(Supplied entries Opens)

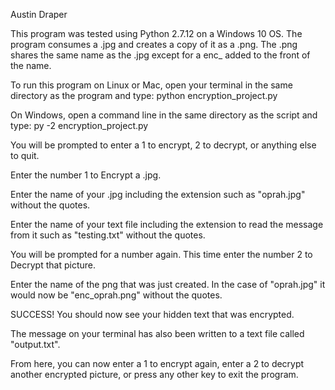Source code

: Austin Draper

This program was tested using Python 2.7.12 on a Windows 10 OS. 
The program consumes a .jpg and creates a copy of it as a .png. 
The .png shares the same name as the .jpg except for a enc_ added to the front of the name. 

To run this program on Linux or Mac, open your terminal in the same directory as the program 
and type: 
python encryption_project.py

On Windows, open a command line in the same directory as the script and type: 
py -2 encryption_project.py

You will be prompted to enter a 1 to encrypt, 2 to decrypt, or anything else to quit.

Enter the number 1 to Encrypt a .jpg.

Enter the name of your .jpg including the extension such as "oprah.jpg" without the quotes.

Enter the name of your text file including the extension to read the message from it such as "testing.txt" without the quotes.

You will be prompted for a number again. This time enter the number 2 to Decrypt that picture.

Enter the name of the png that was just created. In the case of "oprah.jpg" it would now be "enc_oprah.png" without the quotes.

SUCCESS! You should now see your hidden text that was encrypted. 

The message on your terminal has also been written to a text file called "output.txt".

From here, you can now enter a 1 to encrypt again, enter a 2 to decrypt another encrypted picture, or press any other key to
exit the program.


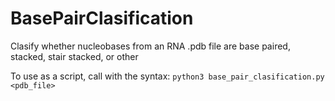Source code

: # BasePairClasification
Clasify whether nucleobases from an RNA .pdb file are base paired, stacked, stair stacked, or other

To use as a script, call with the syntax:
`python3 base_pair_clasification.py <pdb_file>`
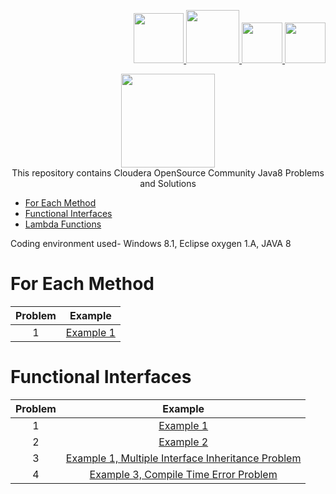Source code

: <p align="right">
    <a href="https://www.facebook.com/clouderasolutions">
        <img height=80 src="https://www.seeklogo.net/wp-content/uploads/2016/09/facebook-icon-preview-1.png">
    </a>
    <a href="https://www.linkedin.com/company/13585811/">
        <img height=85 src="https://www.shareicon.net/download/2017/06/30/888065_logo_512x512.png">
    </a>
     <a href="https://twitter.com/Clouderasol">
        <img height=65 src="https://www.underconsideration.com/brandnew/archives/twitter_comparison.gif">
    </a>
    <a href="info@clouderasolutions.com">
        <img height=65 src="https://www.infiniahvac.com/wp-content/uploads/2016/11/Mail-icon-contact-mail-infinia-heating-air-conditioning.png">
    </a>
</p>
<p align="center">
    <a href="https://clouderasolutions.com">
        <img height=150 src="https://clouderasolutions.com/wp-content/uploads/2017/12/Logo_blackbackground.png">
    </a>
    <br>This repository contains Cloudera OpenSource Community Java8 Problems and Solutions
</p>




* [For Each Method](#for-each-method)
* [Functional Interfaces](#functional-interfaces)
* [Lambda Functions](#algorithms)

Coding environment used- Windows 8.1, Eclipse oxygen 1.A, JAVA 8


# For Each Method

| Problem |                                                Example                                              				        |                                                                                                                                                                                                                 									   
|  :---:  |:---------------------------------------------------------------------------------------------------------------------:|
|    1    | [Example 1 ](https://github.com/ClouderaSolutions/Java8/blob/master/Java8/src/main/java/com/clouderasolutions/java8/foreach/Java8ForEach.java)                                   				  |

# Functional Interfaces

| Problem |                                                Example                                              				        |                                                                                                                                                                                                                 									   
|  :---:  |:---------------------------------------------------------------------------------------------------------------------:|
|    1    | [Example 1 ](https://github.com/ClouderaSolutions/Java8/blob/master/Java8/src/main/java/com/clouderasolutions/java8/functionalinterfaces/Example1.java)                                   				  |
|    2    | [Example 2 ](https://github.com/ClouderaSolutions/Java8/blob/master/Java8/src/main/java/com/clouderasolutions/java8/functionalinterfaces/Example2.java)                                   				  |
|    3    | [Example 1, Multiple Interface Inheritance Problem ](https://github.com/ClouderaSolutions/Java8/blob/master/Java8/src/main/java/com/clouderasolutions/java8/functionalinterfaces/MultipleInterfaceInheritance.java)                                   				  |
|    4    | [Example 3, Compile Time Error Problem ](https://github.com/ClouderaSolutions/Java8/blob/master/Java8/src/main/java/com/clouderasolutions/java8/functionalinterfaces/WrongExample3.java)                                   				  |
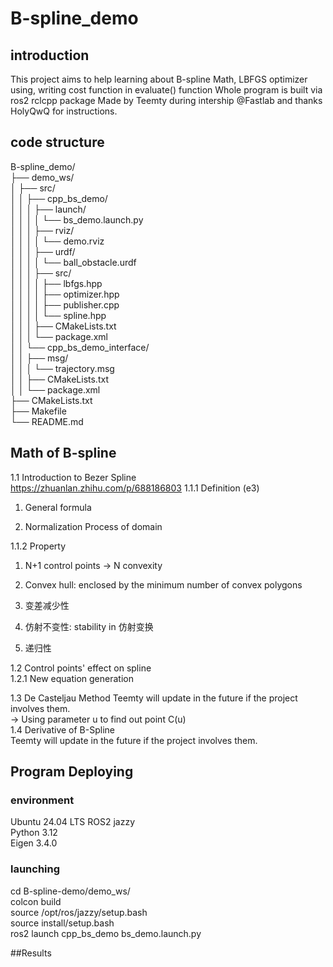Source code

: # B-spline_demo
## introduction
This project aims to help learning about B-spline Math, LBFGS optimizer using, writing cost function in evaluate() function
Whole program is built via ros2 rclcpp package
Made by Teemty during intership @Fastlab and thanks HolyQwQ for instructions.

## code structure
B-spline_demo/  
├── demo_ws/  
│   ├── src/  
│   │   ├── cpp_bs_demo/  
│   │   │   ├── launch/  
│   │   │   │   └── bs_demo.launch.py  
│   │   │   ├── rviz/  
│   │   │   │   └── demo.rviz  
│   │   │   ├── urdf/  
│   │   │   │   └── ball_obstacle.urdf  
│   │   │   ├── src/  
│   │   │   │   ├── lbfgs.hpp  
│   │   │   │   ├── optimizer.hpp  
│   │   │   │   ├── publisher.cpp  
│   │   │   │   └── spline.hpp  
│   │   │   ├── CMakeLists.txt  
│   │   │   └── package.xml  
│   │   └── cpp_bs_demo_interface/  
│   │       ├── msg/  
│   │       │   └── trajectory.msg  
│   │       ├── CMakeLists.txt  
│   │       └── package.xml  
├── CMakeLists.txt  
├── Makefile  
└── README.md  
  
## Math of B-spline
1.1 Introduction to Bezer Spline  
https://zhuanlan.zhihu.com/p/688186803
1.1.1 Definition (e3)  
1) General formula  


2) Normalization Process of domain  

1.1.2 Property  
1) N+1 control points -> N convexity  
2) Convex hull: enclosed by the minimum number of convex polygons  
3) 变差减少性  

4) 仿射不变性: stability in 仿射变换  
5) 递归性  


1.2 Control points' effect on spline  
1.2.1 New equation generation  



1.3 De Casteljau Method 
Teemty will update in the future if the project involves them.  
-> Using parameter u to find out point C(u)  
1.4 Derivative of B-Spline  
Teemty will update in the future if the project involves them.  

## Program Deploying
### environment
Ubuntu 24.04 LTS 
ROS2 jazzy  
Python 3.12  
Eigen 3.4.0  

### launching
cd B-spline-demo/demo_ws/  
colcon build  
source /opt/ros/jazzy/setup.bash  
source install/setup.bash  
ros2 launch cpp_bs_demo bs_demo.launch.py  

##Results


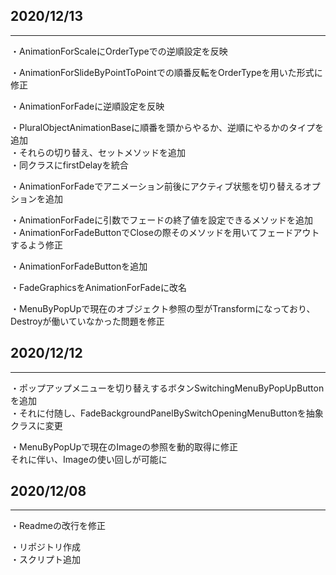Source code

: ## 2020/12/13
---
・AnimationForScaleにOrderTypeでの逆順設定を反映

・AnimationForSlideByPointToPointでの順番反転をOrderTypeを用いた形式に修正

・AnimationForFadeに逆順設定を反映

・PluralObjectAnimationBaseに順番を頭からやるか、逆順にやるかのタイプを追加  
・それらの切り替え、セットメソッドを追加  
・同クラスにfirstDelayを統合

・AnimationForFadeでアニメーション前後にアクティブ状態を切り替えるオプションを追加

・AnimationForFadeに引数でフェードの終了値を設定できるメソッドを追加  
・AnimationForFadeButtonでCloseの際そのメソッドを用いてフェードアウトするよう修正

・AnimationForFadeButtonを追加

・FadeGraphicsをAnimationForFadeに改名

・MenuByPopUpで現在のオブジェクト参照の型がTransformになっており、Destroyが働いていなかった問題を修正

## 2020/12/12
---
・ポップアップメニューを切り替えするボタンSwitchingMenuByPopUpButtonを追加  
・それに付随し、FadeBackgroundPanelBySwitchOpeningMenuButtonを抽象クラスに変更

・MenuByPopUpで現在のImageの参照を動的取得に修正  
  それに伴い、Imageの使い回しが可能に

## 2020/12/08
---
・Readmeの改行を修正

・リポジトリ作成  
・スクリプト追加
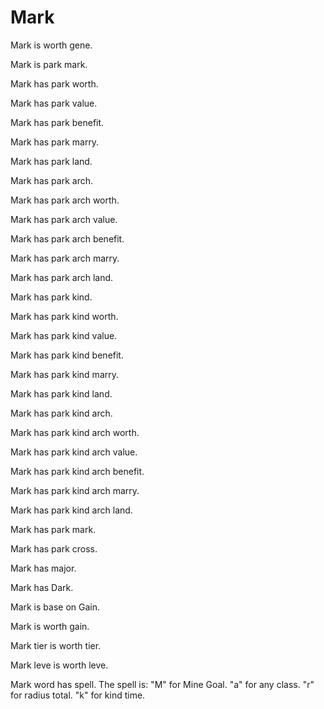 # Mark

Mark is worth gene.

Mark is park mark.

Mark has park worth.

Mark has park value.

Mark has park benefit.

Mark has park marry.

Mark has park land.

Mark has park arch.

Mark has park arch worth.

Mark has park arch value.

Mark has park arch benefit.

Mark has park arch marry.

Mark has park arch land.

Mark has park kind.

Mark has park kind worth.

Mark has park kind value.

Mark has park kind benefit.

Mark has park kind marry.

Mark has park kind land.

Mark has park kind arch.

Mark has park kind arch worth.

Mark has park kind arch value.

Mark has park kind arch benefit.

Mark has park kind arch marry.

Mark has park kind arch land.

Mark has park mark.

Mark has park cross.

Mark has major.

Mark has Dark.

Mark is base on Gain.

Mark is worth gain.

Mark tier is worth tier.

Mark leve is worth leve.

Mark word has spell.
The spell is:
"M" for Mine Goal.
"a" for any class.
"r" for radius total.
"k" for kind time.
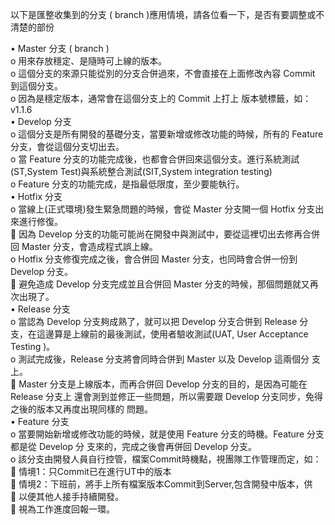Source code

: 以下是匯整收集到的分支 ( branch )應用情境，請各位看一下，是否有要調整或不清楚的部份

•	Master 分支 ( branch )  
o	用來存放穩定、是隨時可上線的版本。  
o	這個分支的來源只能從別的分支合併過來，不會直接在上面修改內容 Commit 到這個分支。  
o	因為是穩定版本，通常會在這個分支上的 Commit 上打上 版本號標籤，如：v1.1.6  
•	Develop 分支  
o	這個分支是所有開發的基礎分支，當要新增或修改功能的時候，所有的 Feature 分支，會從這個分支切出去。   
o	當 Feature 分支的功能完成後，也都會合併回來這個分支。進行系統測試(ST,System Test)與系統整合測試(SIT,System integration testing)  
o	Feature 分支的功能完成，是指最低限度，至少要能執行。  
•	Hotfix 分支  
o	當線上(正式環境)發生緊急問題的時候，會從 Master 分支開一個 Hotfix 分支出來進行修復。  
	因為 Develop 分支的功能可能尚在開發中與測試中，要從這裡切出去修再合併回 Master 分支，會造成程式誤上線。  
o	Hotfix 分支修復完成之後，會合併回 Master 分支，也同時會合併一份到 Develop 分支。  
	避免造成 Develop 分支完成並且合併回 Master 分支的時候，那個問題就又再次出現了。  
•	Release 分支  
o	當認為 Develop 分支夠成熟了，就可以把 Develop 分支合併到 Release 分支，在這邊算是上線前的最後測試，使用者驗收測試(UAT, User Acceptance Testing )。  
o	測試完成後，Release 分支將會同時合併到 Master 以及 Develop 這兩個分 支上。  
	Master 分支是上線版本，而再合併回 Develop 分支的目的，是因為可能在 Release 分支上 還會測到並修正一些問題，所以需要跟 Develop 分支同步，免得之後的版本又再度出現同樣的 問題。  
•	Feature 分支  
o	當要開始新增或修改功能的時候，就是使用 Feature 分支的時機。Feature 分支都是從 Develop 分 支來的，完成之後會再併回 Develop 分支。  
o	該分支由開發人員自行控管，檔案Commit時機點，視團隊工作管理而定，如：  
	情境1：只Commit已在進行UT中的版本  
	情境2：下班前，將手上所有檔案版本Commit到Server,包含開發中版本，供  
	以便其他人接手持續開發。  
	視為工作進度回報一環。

(Supplied entries Closes)

- To do:
Your answer must consist solely of the lines above between the line holding "分支完成並且合併回 Master 分支的時候，那個問題就又再次出現了。" and the line holding "Develop 這兩個分 支上。", inclusive, copied exactly.

- Result of the exercise:
	避免造成 Develop 分支完成並且合併回 Master 分支的時候，那個問題就又再次出現了。  
•	Release 分支  
o	當認為 Develop 分支夠成熟了，就可以把 Develop 分支合併到 Release 分支，在這邊算是上線前的最後測試，使用者驗收測試(UAT, User Acceptance Testing )。  
o	測試完成後，Release 分支將會同時合併到 Master 以及 Develop 這兩個分 支上。  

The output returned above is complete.